Kothabriksha had conducted an interview with Photographer Snehajit Roy on his experiences of shooting the Milky Way galaxy. We are thankful to Snehajit Roy for taking out time to speak to us on this very interesting subject.
Kothabriksha: Today’s discussion is a bit specific, we know you have been a professional photographer for a long time now, what was the first thought in the process of capturing the milky way?
Snehajit: First of all thanks a lot for featuring me and my work on Kothabriksha.
Though I have been practising photography for more than 20 years now, my first attempt to shoot the Milky Way was in late 2017. It was in Hampi, Karnataka (India). Two of my friends and I scouted for a place which would have the lowest light pollution in the middle of the night. But I failed miserably on that day to capture the Milky Way. I realised, what went missing was proper planning.
It takes a fair bit of planning while capturing the Milky Way. So when I shifted to the UK in 2018, I decided to make full use of the (occasional) clear sky here and capture the Milky Way during every possible opportunity and this time with maximum planning.
Kothabriksha:What kind of preparation needs to be done while taking up this kind of project of capturing the Milky Way?
Snehajit: Like any other photoshoot (except street photography or candid photography) Milky Way also has three stages i.e Planning – Shoot – Post Processing.

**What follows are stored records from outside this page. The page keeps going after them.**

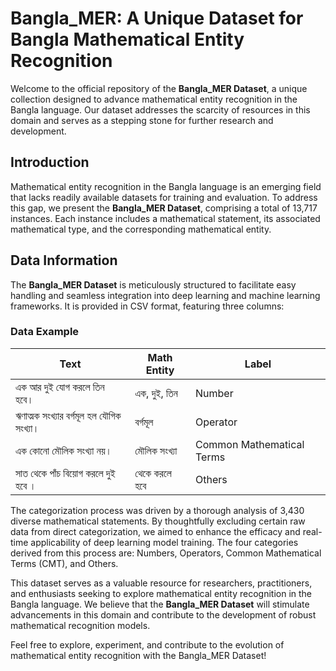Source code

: # Bangla_MER: A Unique Dataset for Bangla Mathematical Entity Recognition

Welcome to the official repository of the **Bangla_MER Dataset**, a unique collection designed to advance mathematical entity recognition in the Bangla language. Our dataset addresses the scarcity of resources in this domain and serves as a stepping stone for further research and development.

## Introduction

Mathematical entity recognition in the Bangla language is an emerging field that lacks readily available datasets for training and evaluation. To address this gap, we present the **Bangla_MER Dataset**, comprising a total of 13,717 instances. Each instance includes a mathematical statement, its associated mathematical type, and the corresponding mathematical entity.

## Data Information

The **Bangla_MER Dataset** is meticulously structured to facilitate easy handling and seamless integration into deep learning and machine learning frameworks. It is provided in CSV format, featuring three columns:

### Data Example

| Text                          | Math Entity         | Label                 |
|-------------------------------|---------------------|-----------------------|
| এক আর দুই যোগ করলে তিন হবে।              | এক, দুই, তিন           | Number     |
| ঋণাত্মক সংখ্যার বর্গমূল হল যৌগিক সংখ্যা।           | বর্গমূল   | Operator       |
| এক কোনো মৌলিক সংখ্যা নয়।         | মৌলিক সংখ্যা     | Common Mathematical Terms    |
| সাত থেকে পাঁচ বিয়োগ করলে দুই হবে । | থেকে করলে হবে | Others |  


The categorization process was driven by a thorough analysis of 3,430 diverse mathematical statements. By thoughtfully excluding certain raw data from direct categorization, we aimed to enhance the efficacy and real-time applicability of deep learning model training. The four categories derived from this process are: Numbers, Operators, Common Mathematical Terms (CMT), and Others.

This dataset serves as a valuable resource for researchers, practitioners, and enthusiasts seeking to explore mathematical entity recognition in the Bangla language. We believe that the **Bangla_MER Dataset** will stimulate advancements in this domain and contribute to the development of robust mathematical recognition models.

Feel free to explore, experiment, and contribute to the evolution of mathematical entity recognition with the Bangla_MER Dataset!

Especially for astro-shoot a fair amount of time is spent on the planning phase. In the Northern Hemisphere the Galactic Centre (the brightest part) of our Milky Way is best viewed from June to October. So one needs to plan accordingly. Few important things to keep in mind are – it has to be far from the city or any kind of light pollution, the weather should be clear (preferably no moon day), and at last but not the least your gear should have certain features that let you shoot astro. These days almost all cameras or even certain cell phones for that matter have the features to shoot astro so any recent gear would be sufficient along with a sturdy tripod.

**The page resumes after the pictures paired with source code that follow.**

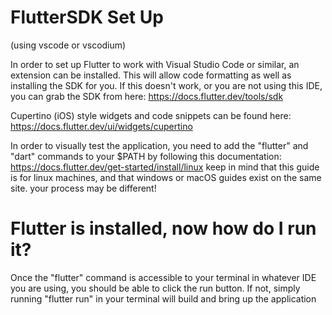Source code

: # FlutterSDK Set Up
(using vscode or vscodium)

In order to set up Flutter to work with Visual Studio Code or similar, an extension can be installed. This will allow code formatting as well as installing the SDK for you.
If this doesn't work, or you are not using this IDE, you can grab the SDK from here: https://docs.flutter.dev/tools/sdk

Cupertino (iOS) style widgets and code snippets can be found here: https://docs.flutter.dev/ui/widgets/cupertino

In order to visually test the application, you need to add the "flutter" and "dart" commands to your $PATH by following this documentation: https://docs.flutter.dev/get-started/install/linux
keep in mind that this guide is for linux machines, and that windows or macOS guides exist on the same site. your process may be different!

# Flutter is installed, now how do I run it?
Once the "flutter" command is accessible to your terminal in whatever IDE you are using, you should be able to click the run button. 
If not, simply running "flutter run" in your terminal will build and bring up the application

Also, recce of the place from where you plan to shoot the Milky Way is always advisable. This gives us enough time to frame our shot and choose our foreground properly. On the day of the shoot , getting to the spot early always help. Like I always say, all stars must be aligned metaphorically and literally to shoot the stars.
Kothabriksha: The universe is a mystery to all the people in this world, you must have read a lot while working on these projects, and then you have clicked pictures, how do you want to describe our galaxy and the universe?

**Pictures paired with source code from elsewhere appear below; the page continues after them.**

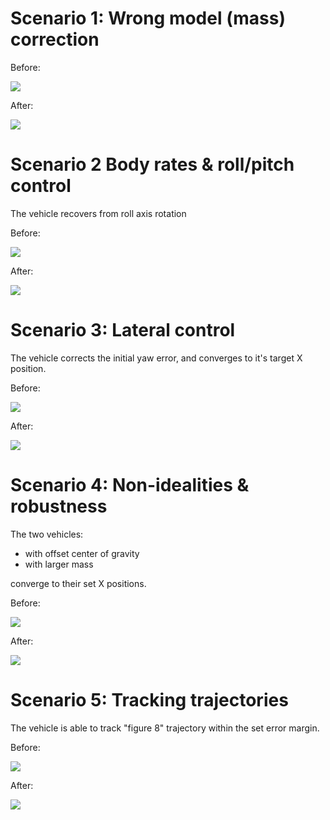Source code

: # Scenario 1: Wrong model (mass) correction

Before:

![](docs/scenario1_bad.gif)

After:

![](docs/scenario1_good.gif)


# Scenario 2 Body rates & roll/pitch control

The vehicle recovers from roll axis rotation 


Before:

![](docs/scenario2_bad.gif)

After:

![](docs/scenario2_good.gif)


# Scenario 3: Lateral control

The vehicle corrects the initial yaw error, and converges to it's target X position.

Before:

![](docs/scenario3_bad.gif)

After:

![](docs/scenario3_good.gif)



# Scenario 4: Non-idealities & robustness

The two vehicles:
- with offset center of gravity
- with larger mass

converge to their set X positions.

Before:

![](docs/scenario4_bad.gif)

After:

![](docs/scenario4_good.gif)


# Scenario 5: Tracking trajectories

The vehicle is able to track "figure 8" trajectory within the set error margin.

Before:

![](docs/scenario5_bad.gif)

After:

![](docs/scenario5_good.gif)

Snehajit: The first feeling of seeing our home galaxy in all its glory in the night sky is an experience I won’t be able to describe in words. Sometimes when I go to shoot the milkyway I keep aside all my gears and just stare at the stars for hours, just to get engrossed in its mysteries. Just imagine ,how trifle we are in this vast space!
Kothabriksha: Art or technology? Which one is more essential in this kind of work? Or is it about striking a balance? How do you go about doing it?
Snehajit: Technology has been a massive contributor in making the Milky Way or any form of astro shot possible to the likes of amateurs and professionals. High ISO sensitive sensors, wider aperture in lenses, star trackers and various post processing techniques to reduce noise from images with high ISO and long exposures have even made it possible to shoot our neighbouring galaxy i.e the Andromeda Galaxy. But you said it right, It is all about striking the right balance between technology and art. Because a bright Milky Way photo would be incomplete without a good foreground in the composition. While shooting the Milky Way I always try to give a perspective to my images with strong foreground. I guess that gives a different dimension to the images.
Kothabriksha: Can you give references of any other photographers who have worked on this subject? Anyone who has inspired you?
Snehajit: Though there are many, but I would like to name two photographers whose work inspire me a lot in this field – Babak Amin Tafreshi and Vikas Chander.
Kothabriksha: We have seen a lot of films related to space and space travel, which one film’s cinematography was most appealing to you? And can you name the cinematographer?
Snehajit: There are many. Though star wars remains the cult but for me it has to be Interstellar. Hoyte van Hoytema’s magic is to die for. But apart from space and time travel films if you ask me I would say I am a huge fan of Santosh Shivan, Ravi K Chandran, Roger Deakins and Janusz Kaminski. And recently I am quite liking the work of Gairik Sarkar.
Kothabriksha: What made you come into photography?
Snehajit: I was 10 when I first saw a transparency slide through a transparency slide viewer at my uncle’s place in Haldia. The first image I saw was of Mt. Everest during sunset. I was very intrigued by that image. I remember scanning through the black and white images, my dad used to take during those days, with his Yashica. My mother used to keep them neatly organised in albums. It was this time when I started to appreciate the art.
My father and my maternal uncle played a great role in inspiring me to take it up as a hobby at a very early stage. I started shooting with films and then moved to transparencies. Later when digital came in I was elated that I wouldn’t have to keep myself restricted to just 36 frames.
Kothabriksha: Are you a spiritual person? If yes, then does it have any relation with your photography?
Snehajit: Though I won’t say that I am a spiritual person, but to me photography is meditation. And whenever I shoot I get that peace of mind. If this means spiritual then I guess I am.
Kothabriksha: What is the importance of aesthetics in photography?
Snehajit: The aesthetics of an image determine what your viewers will feel when they look at your image. From composition, tone to color and contrast, the aesthetics of your photographic work, establish how your image will be received. In a vague sense, visually pleasing images are perceived to be aesthetically beautiful. When we see a good image it means the photographer took the time to reflect on the composition of the image to achieve a result that looks beautiful or elicits a specific emotion. Though this can be taught to an extent but blessed are those who have it in born.
Kothabriksha: Can you share any interesting experience while shooting?
Snehajit: There are so many experiences that I would love to share with the audience. One such instance would be when me and my wife Somrita (who also happens to be my partner in crime and assists me in all these shoots ) were extremely spooked out at Birling Gap, UK. In the middle of the night we were just two of us in bone chilling wind and there was no one within 25kms radius. All we could see was sky full of stars next to the English Channel and could hear distant sounds of giggling. Our best assumption was some one else was also shooting the milyway and came with their infant but to our surprise we couldn’t find anyone else other than us – that night.
Kothabriksha: What is the future of photography and visual arts? How would you like to contribute?
Snehajit: The future is immensely progressive for photography and visual arts.. Technologies like Ai will change the face of visual arts completely. Smartphones have already replaced compact cameras and mirrorless cameras have already started replacing DSLRs. As a photographer I expect myself to adapt to the evolution of technology and try to give my best to create art and memories for our next generation.
Kothabriksha: What would be your message to the readers of Kothabriksha?
Snehajit: Kothabriksha is an amazing platform for creative people to share their experiences and journey. All I would like to say to the readers, is that keep supporting young talents be it any form of art and keep spreading love. All the best for the future endeavours!